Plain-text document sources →
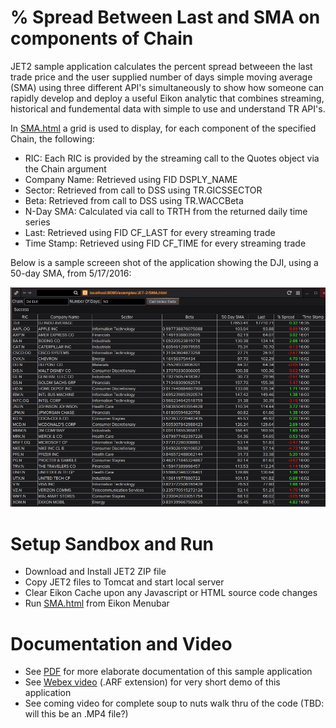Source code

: # % Spread Between Last and SMA on components of Chain

JET2 sample application calculates the percent spread betweeen the last trade price and the user supplied number of days simple moving average (SMA) using three different API's simultaneously to show how someone can rapidly develop and deploy a useful Eikon analytic that combines streaming, historical and fundemental data with simple to use and understand TR API's.  

In [SMA.html](SMA.html) a grid is used to display, for each component of the specified Chain, the following:

- RIC: Each RIC is provided by the streaming call to the Quotes object via the Chain argument
- Company Name:  Retrieved using FID DSPLY_NAME
- Sector: Retrieved from call to DSS using TR.GICSSECTOR
- Beta:  Retrieved from call to DSS using TR.WACCBeta
- N-Day SMA:  Calculated via call to TRTH from the returned daily time series
- Last:  Retrieved using FID CF_LAST for every streaming trade
- Time Stamp:  Retrieved using FID CF_TIME for every streaming trade

Below is a sample screeen shot of the application showing the DJI, using a 50-day SMA, from 5/17/2016:

![](screenShot-DJI-50-20160517.jpg)

# Setup Sandbox and Run

- Download and Install JET2 ZIP file
- Copy JET2 files to Tomcat and start local server
- Clear Eikon Cache upon any Javascript or HTML source code changes
- Run [SMA.html](SMA.html) from Eikon Menubar

# Documentation and Video

- See [PDF](JET2-Chain-Spread-SMA-Last.pdf) for more elaborate documentation of this sample application
- See [Webex video](JET2-Chain-Spread-SMA-Last.arf) (.ARF extension) for very short demo of this application
- See coming video for complete soup to nuts walk thru of the code (TBD:  will this be an .MP4 file?)
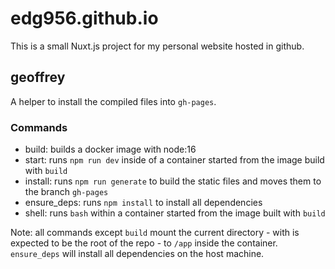 # edg956.github.io
This is a small Nuxt.js project for my personal website hosted in github.

## geoffrey
A helper to install the compiled files into `gh-pages`.

### Commands
- build: builds a docker image with node:16
- start: runs `npm run dev` inside of a container started from the image build with `build`
- install: runs `npm run generate` to build the static files and moves them to the branch `gh-pages`
- ensure\_deps: runs `npm install` to install all dependencies
- shell: runs `bash` within a container started from the image built with `build`

Note: all commands except `build` mount the current directory - with is expected to be the root of the repo - to `/app` inside the container. `ensure_deps` will install all dependencies on the host machine.

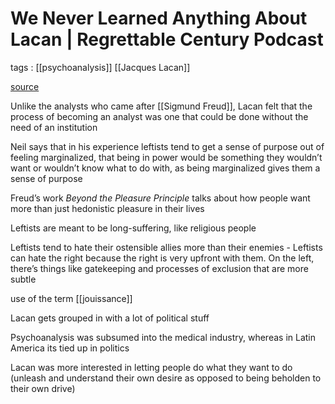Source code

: # We Never Learned Anything About Lacan | Regrettable Century Podcast

tags
: [[psychoanalysis]] [[Jacques Lacan]]

[source](https://www.buzzsprout.com/220523/4370345-we-never-learned-anything-about-lacan-with-neil-from-the-from-78-podcast)


Unlike the analysts who came after [[Sigmund Freud]], Lacan felt that the process of becoming an analyst was one that could be done without the need of an institution

Neil says that in his experience leftists tend to get a sense of purpose out of feeling marginalized, that being in power would be something they wouldn&rsquo;t want or wouldn&rsquo;t know what to do with, as being marginalized gives them a sense of purpose

Freud&rsquo;s work _Beyond the Pleasure Principle_ talks about how people want more than just hedonistic pleasure in their lives

Leftists are meant to be long-suffering, like religious people

Leftists tend to hate their ostensible allies more than their enemies
    -   Leftists can hate the right because the right is very upfront with them. On the left, there&rsquo;s things like gatekeeping and processes of exclusion that are more subtle

use of the term [[jouissance]]

Lacan gets grouped in with a lot of political stuff

Psychoanalysis was subsumed into the medical industry, whereas in Latin America its tied up in politics

Lacan was more interested in letting people do what they want to do (unleash and understand their own desire as opposed to being beholden to their own drive)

THE PROBLEM → Your answer should be one number: how many lines above contain "files".

ANSWER TO THIS PROBLEM → 3